The Value of Observations

How can a formal observation by an Educational Advocate help your child?

When it’s time to look at things from a new perspective strongly consider hiring an experienced advocate with a wide-range of disability experience to conduct a classroom observation of your child. It isn’t recommended for a parent to do this because, in all honestly, your input probably won’t be considered objective  and your child won’t act their usual self with you there. The staff knows that you might be looking at things from a critical standpoint and might feel even more defensive if you are there. 

As an observer in the classroom, I would be looking at ways to tweak how things might be improved and  then will work with the team collaboratively, sharing information you both agree is worthwhile.
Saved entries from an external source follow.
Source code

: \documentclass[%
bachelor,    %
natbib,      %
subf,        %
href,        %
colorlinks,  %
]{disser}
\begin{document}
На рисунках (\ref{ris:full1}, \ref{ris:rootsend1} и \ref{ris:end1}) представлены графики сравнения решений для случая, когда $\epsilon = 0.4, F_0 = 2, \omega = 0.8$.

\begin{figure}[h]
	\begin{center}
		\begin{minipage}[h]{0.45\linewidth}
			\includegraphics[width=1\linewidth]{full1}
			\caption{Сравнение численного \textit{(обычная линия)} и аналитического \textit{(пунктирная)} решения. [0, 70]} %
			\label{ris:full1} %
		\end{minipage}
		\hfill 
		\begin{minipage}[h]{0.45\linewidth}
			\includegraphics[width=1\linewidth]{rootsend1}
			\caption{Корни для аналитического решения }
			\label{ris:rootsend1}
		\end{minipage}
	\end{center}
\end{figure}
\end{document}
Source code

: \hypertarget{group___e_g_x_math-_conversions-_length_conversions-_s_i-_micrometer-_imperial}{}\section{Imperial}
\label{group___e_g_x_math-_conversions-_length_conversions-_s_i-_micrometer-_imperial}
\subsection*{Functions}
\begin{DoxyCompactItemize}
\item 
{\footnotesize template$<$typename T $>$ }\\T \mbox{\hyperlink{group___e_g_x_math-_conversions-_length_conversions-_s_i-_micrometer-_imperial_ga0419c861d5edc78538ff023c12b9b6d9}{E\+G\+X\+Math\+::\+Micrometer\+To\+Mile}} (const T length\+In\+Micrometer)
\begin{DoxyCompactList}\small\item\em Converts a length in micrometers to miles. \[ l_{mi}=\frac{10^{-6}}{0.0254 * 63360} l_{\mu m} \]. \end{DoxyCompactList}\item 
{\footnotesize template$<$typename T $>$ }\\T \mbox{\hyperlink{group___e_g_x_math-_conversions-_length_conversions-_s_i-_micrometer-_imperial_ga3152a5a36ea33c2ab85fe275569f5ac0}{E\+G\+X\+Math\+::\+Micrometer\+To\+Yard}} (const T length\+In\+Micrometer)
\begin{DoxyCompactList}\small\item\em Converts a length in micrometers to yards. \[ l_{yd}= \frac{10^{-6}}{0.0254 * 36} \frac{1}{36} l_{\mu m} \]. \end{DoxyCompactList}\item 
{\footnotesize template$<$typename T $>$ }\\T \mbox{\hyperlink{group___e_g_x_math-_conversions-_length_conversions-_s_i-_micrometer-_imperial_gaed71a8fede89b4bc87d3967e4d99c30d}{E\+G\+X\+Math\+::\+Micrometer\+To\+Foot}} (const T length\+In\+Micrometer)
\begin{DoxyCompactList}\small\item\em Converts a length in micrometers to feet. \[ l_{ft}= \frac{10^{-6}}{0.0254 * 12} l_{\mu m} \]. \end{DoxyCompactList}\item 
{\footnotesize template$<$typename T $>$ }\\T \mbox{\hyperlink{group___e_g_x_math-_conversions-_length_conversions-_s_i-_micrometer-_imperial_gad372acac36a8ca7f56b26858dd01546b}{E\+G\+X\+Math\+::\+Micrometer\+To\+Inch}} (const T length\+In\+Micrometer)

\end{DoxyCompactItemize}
If you are hoping to make a case for therapy services, more service minutes, or even look more closely at how sensory or attention challenges their day it is always a good step to schedule an observation. 

An observation is especially important if you are looking for a change in placement or are generally unhappy with the current educational setting. The class dynamic, peer interactions, and the challenges of the staff should all be looked at in order to ensure the best possible placement. It may take more than one visit to get the information that will best tell you what is happening at school. 

Sometimes having the advocate go in first to highlight where the “red flag” areas are is a good first step.If you have had a lot of communication difficulties or don’t get consistent, concrete reporting of goals one way to let the school know you are serious about addressing your concerns is to take this action.